A major problem is to determine those against whom charges should be levelled. Russian President Vladimir Putin himself is not immune, as the prosecution of another head of state, Slobodan Milosevic, before the International Criminal Tribunal for the former Yugoslavia demonstrates. Putin, however, though clearly responsible for setting in train the ‘special military operation’ and its foreseeable consequences, is likely to prove more elusive. The generals and members of the officer corps who directed operations are also open to charges, as are the low-ranking soldiers who actually fired the guns, shells and missiles. Wherever the line is drawn, many of the guilty will escape and this will be obvious to all.

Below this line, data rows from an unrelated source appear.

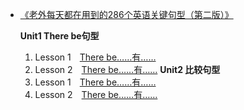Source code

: *   [《老外每天都在用到的286个英语关键句型（第二版）》](/)

    **Unit1 There be句型**

    1.  Lesson 1　[There be……有……](./f0101.md)
    2.  Lesson 2　[There be……有……](./f0102.md)
   **Unit2 比较句型**
    3.  Lesson 1　[There be……有……](./f0201.md)
    4.  Lesson 2　[There be……有……](./f0202.md) 
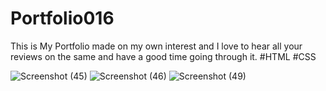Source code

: # Portfolio016 
This is My Portfolio made on my own interest and I love to hear all your reviews on the same and have a good time going through it.
#HTML #CSS

![Screenshot (45)](https://github.com/codedreaming007/Portfolio016/assets/130501173/a5be77c9-18c7-4379-90ef-04aa985c4437)
![Screenshot (46)](https://github.com/codedreaming007/Portfolio016/assets/130501173/e3684b07-2325-4cc7-8edd-5117af15aeff)
![Screenshot (49)](https://github.com/codedreaming007/Portfolio016/assets/130501173/4e30e819-e555-4518-8a3d-129ed6835faa)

A further dilemma is that the more vigorous the campaign to pursue war crimes charges, the more Russia’s willingness to negotiate will diminish. Russia vehemently denies that it has committed such crimes and will not readily accept that its leaders and its armed forces could face charges at the end of hostilities. However strongly Ukraine and its allies believe war crimes charges are justified, such a stance makes a settlement more problematic. The price of reaching peace may be granting immunity from prosecution for war crimes to a government and military that are as guilty as any in history.

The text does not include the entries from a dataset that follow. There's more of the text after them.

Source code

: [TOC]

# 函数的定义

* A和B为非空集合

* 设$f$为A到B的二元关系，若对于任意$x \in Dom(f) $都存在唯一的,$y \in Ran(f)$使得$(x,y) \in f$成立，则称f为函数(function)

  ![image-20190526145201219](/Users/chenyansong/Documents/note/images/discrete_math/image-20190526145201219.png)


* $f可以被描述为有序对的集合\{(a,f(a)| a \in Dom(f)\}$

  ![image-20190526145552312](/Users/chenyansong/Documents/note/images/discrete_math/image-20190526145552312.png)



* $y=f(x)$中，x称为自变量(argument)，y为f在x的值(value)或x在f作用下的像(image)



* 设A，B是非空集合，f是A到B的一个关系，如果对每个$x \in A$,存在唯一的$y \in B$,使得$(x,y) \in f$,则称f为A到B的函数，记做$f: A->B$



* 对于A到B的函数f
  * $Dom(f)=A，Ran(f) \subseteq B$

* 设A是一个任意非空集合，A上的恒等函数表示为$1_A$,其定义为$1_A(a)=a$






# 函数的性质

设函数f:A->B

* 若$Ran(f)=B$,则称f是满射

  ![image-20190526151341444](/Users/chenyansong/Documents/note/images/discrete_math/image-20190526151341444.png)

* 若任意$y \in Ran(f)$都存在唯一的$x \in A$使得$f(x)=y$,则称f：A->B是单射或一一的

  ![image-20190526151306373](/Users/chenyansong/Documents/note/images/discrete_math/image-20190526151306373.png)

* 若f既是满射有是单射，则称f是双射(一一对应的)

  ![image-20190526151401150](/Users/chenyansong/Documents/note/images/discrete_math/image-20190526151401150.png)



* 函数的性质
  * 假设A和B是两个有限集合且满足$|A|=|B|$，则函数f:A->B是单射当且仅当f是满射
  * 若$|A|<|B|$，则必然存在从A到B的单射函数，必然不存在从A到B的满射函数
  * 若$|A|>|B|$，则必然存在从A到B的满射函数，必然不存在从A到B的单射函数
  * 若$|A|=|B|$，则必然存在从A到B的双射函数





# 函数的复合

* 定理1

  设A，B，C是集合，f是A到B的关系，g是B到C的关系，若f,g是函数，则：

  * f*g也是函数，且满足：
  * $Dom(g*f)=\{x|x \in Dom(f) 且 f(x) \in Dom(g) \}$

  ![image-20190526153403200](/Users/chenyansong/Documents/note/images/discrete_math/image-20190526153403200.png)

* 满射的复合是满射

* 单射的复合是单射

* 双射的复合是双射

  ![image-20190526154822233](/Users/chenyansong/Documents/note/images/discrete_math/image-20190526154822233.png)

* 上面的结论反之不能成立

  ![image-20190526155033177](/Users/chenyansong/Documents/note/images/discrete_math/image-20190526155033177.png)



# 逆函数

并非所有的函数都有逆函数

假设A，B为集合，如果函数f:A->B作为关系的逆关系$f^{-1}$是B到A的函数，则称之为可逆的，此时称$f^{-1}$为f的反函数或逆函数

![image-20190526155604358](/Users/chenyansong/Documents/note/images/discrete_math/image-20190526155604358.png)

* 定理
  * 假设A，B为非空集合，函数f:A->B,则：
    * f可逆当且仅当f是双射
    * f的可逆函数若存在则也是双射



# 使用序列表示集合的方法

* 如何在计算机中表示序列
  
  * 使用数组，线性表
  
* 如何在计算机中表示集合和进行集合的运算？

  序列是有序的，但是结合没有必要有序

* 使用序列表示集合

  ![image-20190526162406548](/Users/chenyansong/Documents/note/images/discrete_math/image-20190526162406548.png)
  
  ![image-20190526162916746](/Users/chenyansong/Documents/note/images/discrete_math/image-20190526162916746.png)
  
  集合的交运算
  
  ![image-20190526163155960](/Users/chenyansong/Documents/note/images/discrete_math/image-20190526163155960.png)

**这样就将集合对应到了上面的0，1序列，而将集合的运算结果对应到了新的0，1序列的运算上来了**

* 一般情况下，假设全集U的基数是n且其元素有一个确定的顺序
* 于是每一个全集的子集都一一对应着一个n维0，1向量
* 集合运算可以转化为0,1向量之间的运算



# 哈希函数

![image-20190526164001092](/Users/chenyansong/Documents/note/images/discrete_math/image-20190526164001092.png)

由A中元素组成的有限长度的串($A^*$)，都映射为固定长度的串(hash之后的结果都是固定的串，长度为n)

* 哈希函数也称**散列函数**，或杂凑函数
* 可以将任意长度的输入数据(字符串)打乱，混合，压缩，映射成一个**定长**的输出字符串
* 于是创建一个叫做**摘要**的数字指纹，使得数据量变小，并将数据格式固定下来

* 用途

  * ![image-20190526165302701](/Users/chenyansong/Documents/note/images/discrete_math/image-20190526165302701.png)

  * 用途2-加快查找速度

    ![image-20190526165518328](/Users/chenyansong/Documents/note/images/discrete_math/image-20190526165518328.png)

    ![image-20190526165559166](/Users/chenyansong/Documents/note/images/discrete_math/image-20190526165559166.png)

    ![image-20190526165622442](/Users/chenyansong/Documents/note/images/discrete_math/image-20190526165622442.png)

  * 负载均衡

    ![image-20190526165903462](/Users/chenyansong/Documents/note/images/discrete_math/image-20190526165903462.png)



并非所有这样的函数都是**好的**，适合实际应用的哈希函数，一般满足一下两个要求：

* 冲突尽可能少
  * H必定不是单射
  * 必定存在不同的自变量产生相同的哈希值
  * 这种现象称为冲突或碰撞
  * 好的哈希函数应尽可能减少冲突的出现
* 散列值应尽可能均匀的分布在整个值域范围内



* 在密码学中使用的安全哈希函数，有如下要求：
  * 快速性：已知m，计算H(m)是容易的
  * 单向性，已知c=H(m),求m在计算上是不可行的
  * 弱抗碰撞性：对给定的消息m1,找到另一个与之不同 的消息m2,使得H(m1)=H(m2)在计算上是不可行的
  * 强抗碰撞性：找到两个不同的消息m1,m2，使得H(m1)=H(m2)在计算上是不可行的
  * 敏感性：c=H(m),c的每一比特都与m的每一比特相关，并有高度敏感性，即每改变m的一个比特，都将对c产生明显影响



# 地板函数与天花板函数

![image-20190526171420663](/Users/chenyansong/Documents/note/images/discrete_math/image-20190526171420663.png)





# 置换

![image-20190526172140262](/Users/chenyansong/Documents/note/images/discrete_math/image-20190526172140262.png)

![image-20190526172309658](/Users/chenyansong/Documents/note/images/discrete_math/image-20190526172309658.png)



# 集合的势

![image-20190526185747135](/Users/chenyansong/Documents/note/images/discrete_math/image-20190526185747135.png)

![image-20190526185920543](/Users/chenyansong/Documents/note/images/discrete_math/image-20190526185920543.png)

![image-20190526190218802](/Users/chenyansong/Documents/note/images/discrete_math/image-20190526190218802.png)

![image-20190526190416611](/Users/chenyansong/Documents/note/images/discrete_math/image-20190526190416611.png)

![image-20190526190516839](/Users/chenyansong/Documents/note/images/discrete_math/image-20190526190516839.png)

The issue of reparations for the enormous damage Russia has inflicted on life and property in Ukraine has received little attention—so far. Ukraine could justifiably demand recompense for the losses it has suffered. As the innocent victim of aggression it will have the sympathy of many, but it’s hard to imagine that an impoverished Russia would be willing or even able to pay up. On the contrary, it is likely to continue to blame NATO and Ukraine for the war.

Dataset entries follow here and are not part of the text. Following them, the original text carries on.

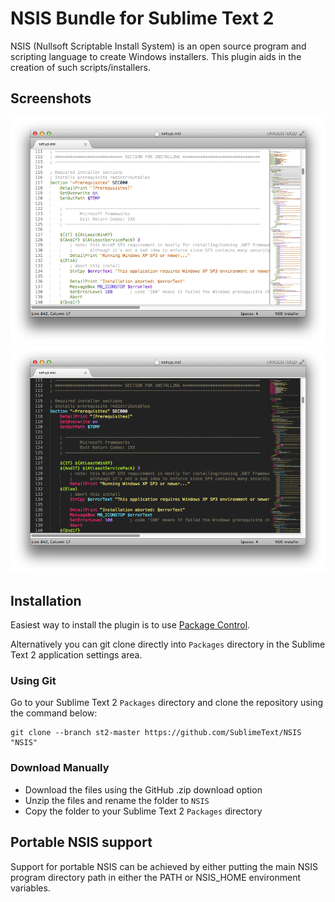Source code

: # NSIS Bundle for Sublime Text 2

NSIS (Nullsoft Scriptable Install System) is an open source program and scripting language to create Windows installers. This plugin aids in the creation of such scripts/installers.


## Screenshots

![Expresso Soda](https://raw.githubusercontent.com/SublimeText/NSIS/st2-master/screenshots/expresso-soda.png)
![Monokai Soda](https://raw.githubusercontent.com/SublimeText/NSIS/st2-master/screenshots/monokai-soda.png)

## Installation

Easiest way to install the plugin is to use [Package Control](http://wbond.net/sublime_packages/package_control).

Alternatively you can git clone directly into `Packages` directory in the Sublime Text 2 application settings area.

### Using Git

Go to your Sublime Text 2 `Packages` directory and clone the repository using the command below:

    git clone --branch st2-master https://github.com/SublimeText/NSIS "NSIS"

### Download Manually

* Download the files using the GitHub .zip download option
* Unzip the files and rename the folder to `NSIS`
* Copy the folder to your Sublime Text 2 `Packages` directory

## Portable NSIS support

Support for portable NSIS can be achieved by either putting the main NSIS program directory path in either the PATH or NSIS_HOME environment variables.
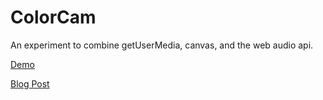 ColorCam
========

An experiment to combine getUserMedia, canvas,  and the web audio api.

[Demo](http://iambrandonn.github.com/ColorCam)

[Blog Post](http://tripleequals.blogspot.com/2012/10/color-cam.html)
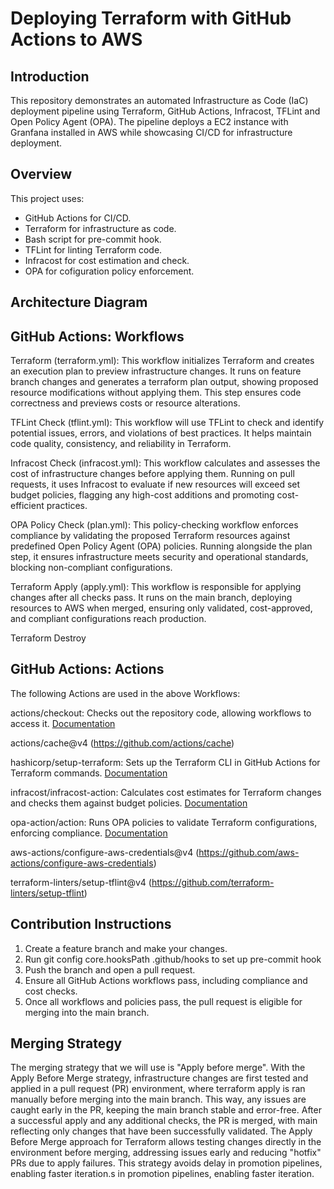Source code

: # Deploying Terraform with GitHub Actions to AWS

## Introduction

This repository demonstrates an automated Infrastructure as Code (IaC) deployment pipeline using Terraform, GitHub Actions, Infracost, TFLint and Open Policy Agent (OPA). The pipeline deploys a EC2 instance with Granfana installed in AWS while showcasing CI/CD for infrastructure deployment.

## Overview

This project uses:

- GitHub Actions for CI/CD.
- Terraform for infrastructure as code.
- Bash script for pre-commit hook.
- TFLint for linting Terraform code.
- Infracost for cost estimation and check.
- OPA for cofiguration policy enforcement.

## Architecture Diagram

## GitHub Actions: Workflows
Terraform (terraform.yml): This workflow initializes Terraform and creates an execution plan to preview infrastructure changes. It runs on feature branch changes and generates a terraform plan output, showing proposed resource modifications without applying them. This step ensures code correctness and previews costs or resource alterations.

TFLint Check (tflint.yml): This workflow will use TFLint to check and identify potential issues, errors, and violations of best practices. It helps maintain code quality, consistency, and reliability in Terraform.

Infracost Check (infracost.yml): This workflow calculates and assesses the cost of infrastructure changes before applying them. Running on pull requests, it uses Infracost to evaluate if new resources will exceed set budget policies, flagging any high-cost additions and promoting cost-efficient practices.

OPA Policy Check (plan.yml): This policy-checking workflow enforces compliance by validating the proposed Terraform resources against predefined Open Policy Agent (OPA) policies. Running alongside the plan step, it ensures infrastructure meets security and operational standards, blocking non-compliant configurations.

Terraform Apply (apply.yml): This workflow is responsible for applying changes after all checks pass. It runs on the main branch, deploying resources to AWS when merged, ensuring only validated, cost-approved, and compliant configurations reach production.

Terraform Destroy

## GitHub Actions: Actions

The following Actions are used in the above Workflows:

actions/checkout: Checks out the repository code, allowing workflows to access it.
[Documentation](https://github.com/actions/checkout)

actions/cache@v4 (https://github.com/actions/cache)

hashicorp/setup-terraform: Sets up the Terraform CLI in GitHub Actions for Terraform commands.
[Documentation](https://github.com/hashicorp/setup-terraform)

infracost/infracost-action: Calculates cost estimates for Terraform changes and checks them against budget policies.
[Documentation](https://github.com/infracost/infracost-action)

opa-action/action: Runs OPA policies to validate Terraform configurations, enforcing compliance.
[Documentation](https://github.com/open-policy-agent/opa-action)

aws-actions/configure-aws-credentials@v4 (https://github.com/aws-actions/configure-aws-credentials)

terraform-linters/setup-tflint@v4 (https://github.com/terraform-linters/setup-tflint)

## Contribution Instructions

1. Create a feature branch and make your changes.
2. Run git config core.hooksPath .github/hooks to set up pre-commit hook
3. Push the branch and open a pull request.
4. Ensure all GitHub Actions workflows pass, including compliance and cost checks.
5. Once all workflows and policies pass, the pull request is eligible for merging into the main branch.

## Merging Strategy

The merging strategy that we will use is "Apply before merge". With the Apply Before Merge strategy, infrastructure changes are first tested and applied in a pull request (PR) environment, where terraform apply is ran manually before merging into the main branch. This way, any issues are caught early in the PR, keeping the main branch stable and error-free. After a successful apply and any additional checks, the PR is merged, with main reflecting only changes that have been successfully validated. The Apply Before Merge approach for Terraform allows testing changes directly in the environment before merging, addressing issues early and reducing "hotfix" PRs due to apply failures. This strategy avoids delay in promotion pipelines, enabling faster iteration.s in promotion pipelines, enabling faster iteration. 


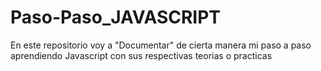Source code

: # Paso-Paso_JAVASCRIPT
En este repositorio voy a "Documentar" de cierta manera mi paso a paso aprendiendo Javascript con sus respectivas teorias o practicas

At most, Russian assets confiscated by Western and other countries could be diverted to Ukraine or reparations in kind such as gas or oil could be demanded. Private prosecutions might also be launched, though they’d have little chance of success. In the end, however, it is wealthy Western nations that will likely be called upon to foot the bill.

Repatriation issues could also prove thorny. Russia is reported to have moved some 400,000 Ukrainian civilians, including 80,000 children, into its territory. It’s possible Russia will claim they do not wish to return or will use them as bargaining chips in any settlement. The same could apply to Ukrainian citizens living in Russian-occupied territory.

A few small-scale exchanges of prisoners of war have apparently taken place. But problems could arise if captured Russian soldiers don’t wish to be returned to Russia. Would Ukraine be willing to return unwilling Russians if this was a key Russian demand in a settlement? At the same time, Russia may assert that captured Ukrainian soldiers, particularly Russian speakers, do not want to return home. Again, hard choices would have to be made.

War is easily begun, but its settlement creates legal and ethical dilemmas that have to be resolved, compromised or ignored once the shooting stops. Ukraine and its supporters will face distasteful and costly choices. Or the war may drag on indefinitely.